◆ **Exercise instructions**:
Can you pull out each line of the data below that includes the word "mysql"?
(Information shown Opens)
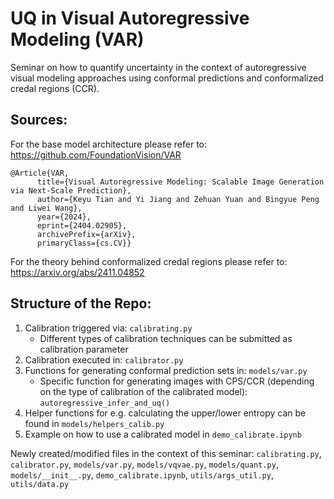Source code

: # UQ in Visual Autoregressive Modeling (VAR) 
Seminar on how to quantify uncertainty in the context of autoregressive visual modeling approaches using conformal predictions and conformalized credal regions (CCR). 

## Sources: 
For the base model architecture please refer to: 
https://github.com/FoundationVision/VAR
```
@Article{VAR,
      title={Visual Autoregressive Modeling: Scalable Image Generation via Next-Scale Prediction}, 
      author={Keyu Tian and Yi Jiang and Zehuan Yuan and Bingyue Peng and Liwei Wang},
      year={2024},
      eprint={2404.02905},
      archivePrefix={arXiv},
      primaryClass={cs.CV}}
```

For the theory behind conformalized credal regions please refer to: 
https://arxiv.org/abs/2411.04852

## Structure of the Repo: 
1) Calibration triggered via: `calibrating.py`
      - Different types of calibration techniques can be submitted as calibration parameter
3) Calibration executed in: `calibrator.py`
4) Functions for generating conformal prediction sets in: `models/var.py`
      - Specific function for generating images with CPS/CCR (depending on the type of calibration of the calibrated model): `autoregressive_infer_and_uq()`
5) Helper functions for e.g. calculating the upper/lower entropy can be found in `models/helpers_calib.py`
6) Example on how to use a calibrated model in `demo_calibrate.ipynb`

Newly created/modified files in the context of this seminar: `calibrating.py`, `calibrator.py`, `models/var.py`, `models/vqvae.py`, `models/quant.py`, `models/__init__.py`, `demo_calibrate.ipynb`, `utils/args_util.py`, `utils/data.py`
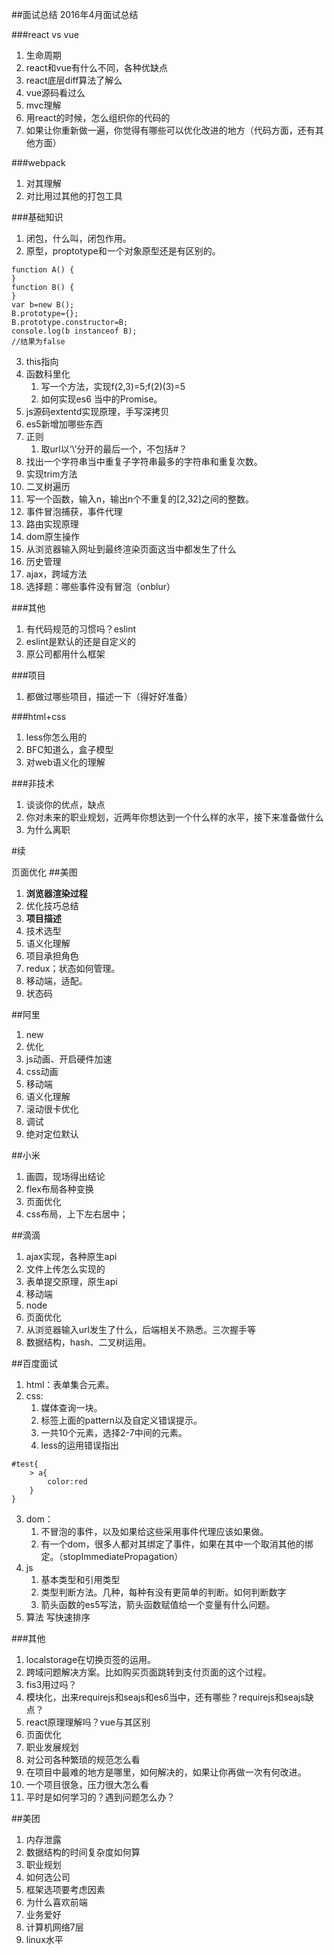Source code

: ##面试总结
2016年4月面试总结

###react vs vue
1. 生命周期
2. react和vue有什么不同，各种优缺点
3. react底层diff算法了解么
4. vue源码看过么
5. mvc理解
6. 用react的时候，怎么组织你的代码的
7. 如果让你重新做一遍，你觉得有哪些可以优化改进的地方（代码方面，还有其他方面）


###webpack
1. 对其理解
2. 对比用过其他的打包工具


###基础知识
1. 闭包，什么叫，闭包作用。
2. 原型，proptotype和一个对象原型还是有区别的。
```
function A() {
}
function B() {
}
var b=new B();
B.prototype={};
B.prototype.constructor=B;
console.log(b instanceof B);
//结果为false
```
3. this指向
4. 函数科里化
	1. 写一个方法，实现f(2,3)=5;f(2)(3)=5
	2. 如何实现es6 当中的Promise。
5. js源码extentd实现原理，手写深拷贝
6. es5新增加哪些东西
7. 正则
	1. 取url以‘\’分开的最后一个，不包括#？
8. 找出一个字符串当中重复子字符串最多的字符串和重复次数。
9. 实现trim方法
10. 二叉树遍历
11. 写一个函数，输入n，输出n个不重复的[2,32]之间的整数。
12. 事件冒泡捕获，事件代理
13. 路由实现原理
14. dom原生操作
15. 从浏览器输入网址到最终渲染页面这当中都发生了什么
15. 历史管理
16. ajax，跨域方法
17. 选择题：哪些事件没有冒泡（onblur）


###其他
1. 有代码规范的习惯吗？eslint
2. eslint是默认的还是自定义的
3. 原公司都用什么框架


###项目
1. 都做过哪些项目，描述一下（得好好准备）


###html+css
1. less你怎么用的
2. BFC知道么，盒子模型
3. 对web语义化的理解


###非技术
1. 谈谈你的优点，缺点
2. 你对未来的职业规划，近两年你想达到一个什么样的水平，接下来准备做什么
3. 为什么离职

#续

页面优化
##美图
1. **浏览器渲染过程**
2.  优化技巧总结
2. **项目描述**
3. 技术选型
4. 语义化理解
5. 项目承担角色
6. redux；状态如何管理。
7. 移动端，适配。
8. 状态码

##阿里

1. new
2. 优化
3. js动画、开启硬件加速
4. css动画
5. 移动端
6. 语义化理解
7. 滚动很卡优化
8. 调试
9. 绝对定位默认

##小米
1. 画圆，现场得出结论
2. flex布局各种变换
3. 页面优化
4. css布局，上下左右居中；


##滴滴
1. ajax实现，各种原生api
2. 文件上传怎么实现的
3. 表单提交原理，原生api
4. 移动端
5. node
6. 页面优化
7. 从浏览器输入url发生了什么，后端相关不熟悉。三次握手等
8. 数据结构，hash、二叉树运用。

##百度面试

1. html：表单集合元素。
2. css:
	1. 媒体查询一块。
	2. 标签上面的pattern以及自定义错误提示。
	3. 一共10个元素，选择2-7中间的元素。
	4. less的运用错误指出
```
#test{
	> a{
		color:red
	}
}
```
3. dom：
	1. 不冒泡的事件，以及如果给这些采用事件代理应该如果做。
	2. 有一个dom，很多人都对其绑定了事件，如果在其中一个取消其他的绑定。（stopImmediatePropagation）
4. js
	1. 基本类型和引用类型
	2. 类型判断方法。几种，每种有没有更简单的判断。如何判断数字
	3. 箭头函数的es5写法，箭头函数赋值给一个变量有什么问题。
5. 算法
写快速排序

###其他

1. localstorage在切换页签的运用。
2. 跨域问题解决方案。比如购买页面跳转到支付页面的这个过程。
3. fis3用过吗？
4. 模块化，出来requirejs和seajs和es6当中，还有哪些？requirejs和seajs缺点？
5. react原理理解吗？vue与其区别
5. 页面优化
6. 职业发展规划
7. 对公司各种繁琐的规范怎么看
8. 在项目中最难的地方是哪里，如何解决的，如果让你再做一次有何改进。
9. 一个项目很急，压力很大怎么看
10. 平时是如何学习的？遇到问题怎么办？
  
##美团

1. 内存泄露
2. 数据结构的时间复杂度如何算
3. 职业规划
4. 如何选公司
5. 框架选项要考虑因素
6. 为什么喜欢前端
7. 业务爱好
8. 计算机网络7层
9. linux水平


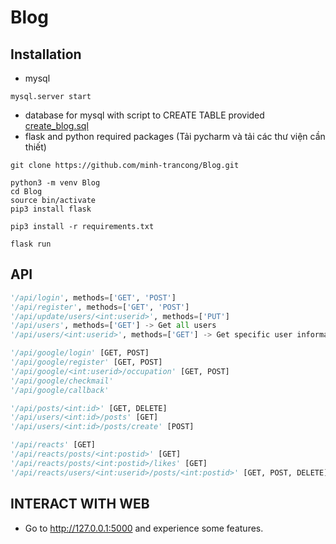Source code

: # Blog
## Installation

- mysql
```shell
mysql.server start
```
- database for mysql with script to CREATE TABLE provided [create_blog.sql](./create_blog.sql)
- flask and python required packages (Tải pycharm và tải các thư viện cần thiết)

```shell
git clone https://github.com/minh-trancong/Blog.git
```

```shell
python3 -m venv Blog
cd Blog
source bin/activate
pip3 install flask
```

```shell
pip3 install -r requirements.txt
```

```shell
flask run
```

## API

```python
'/api/login', methods=['GET', 'POST']
'/api/register', methods=['GET', 'POST']
'/api/update/users/<int:userid>', methods=['PUT']
'/api/users', methods=['GET'] -> Get all users
'/api/users/<int:userid>', methods=['GET'] -> Get specific user information by his/her id
```

```python
'/api/google/login' [GET, POST]
'/api/google/register' [GET, POST]
'/api/google/<int:userid>/occupation' [GET, POST]
'/api/google/checkmail'
'/api/google/callback'
```

```python
'/api/posts/<int:id>' [GET, DELETE]
'/api/users/<int:id>/posts' [GET]
'/api/users/<int:id>/posts/create' [POST]
```

```python
'/api/reacts' [GET]
'/api/reacts/posts/<int:postid>' [GET]
'/api/reacts/posts/<int:postid>/likes' [GET]
'/api/reacts/users/<int:userid>/posts/<int:postid>' [GET, POST, DELETE]
```

## INTERACT WITH WEB

- Go to http://127.0.0.1:5000 and experience some features.

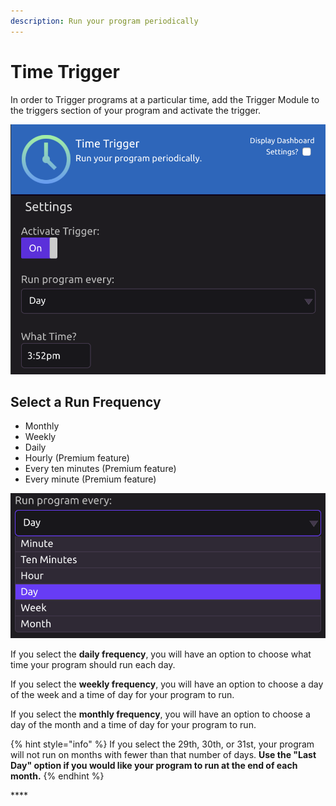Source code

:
 ```yaml
---
description: Run your program periodically
---
```


# Time Trigger

In order to Trigger programs at a particular time, add the Trigger Module to the triggers section of your program and activate the trigger.

![](../.gitbook/assets/screen-shot-2019-07-15-at-4.11.18-pm.png)

## Select a Run Frequency

* Monthly
* Weekly
* Daily
* Hourly \(Premium feature\)
* Every ten minutes \(Premium feature\)
* Every minute \(Premium feature\)

![](../.gitbook/assets/screen-shot-2019-07-15-at-4.11.32-pm.png)

If you select the **daily frequency**, you will have an option to choose what time your program should run each day.

If you select the **weekly frequency**, you will have an option to choose a day of the week and a time of day for your program to run.

If you select the **monthly frequency**, you will have an option to choose a day of the month and a time of day for your program to run.

{% hint style="info" %}
If you select the 29th, 30th, or 31st, your program will not run on months with fewer than that number of days. **Use the "Last Day" option if you would like your program to run at the end of each month.**
{% endhint %}

\*\*\*\*

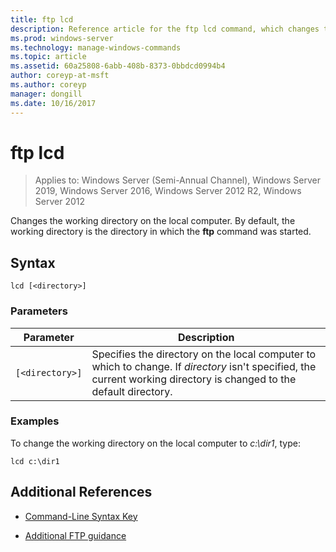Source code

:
 ```yaml
---
title: ftp lcd
description: Reference article for the ftp lcd command, which changes the working directory on the local computer.
ms.prod: windows-server
ms.technology: manage-windows-commands
ms.topic: article
ms.assetid: 60a25808-6abb-408b-8373-0bbdcd0994b4
author: coreyp-at-msft
ms.author: coreyp
manager: dongill
ms.date: 10/16/2017
---
```


# ftp lcd

> Applies to: Windows Server (Semi-Annual Channel), Windows Server 2019, Windows Server 2016, Windows Server 2012 R2, Windows Server 2012

Changes the working directory on the local computer. By default, the working directory is the directory in which the **ftp** command was started.

## Syntax

```
lcd [<directory>]
```

### Parameters

| Parameter | Description |
| --------- | ----------- |
| `[<directory>]` | Specifies the directory on the local computer to which to change. If *directory* isn't specified, the current working directory is changed to the default directory. |

### Examples

To change the working directory on the local computer to *c:\dir1*, type:

```
lcd c:\dir1
```

## Additional References

- [Command-Line Syntax Key](command-line-syntax-key.md)

- [Additional FTP guidance](/previous-versions/orphan-topics/ws.10/cc756013(v=ws.10))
(Information shown Closes)
◆ **The answer**:
- mysql
mysql.server start
- database for mysql with script to CREATE TABLE provided [create_blog.sql](./create_blog.sql)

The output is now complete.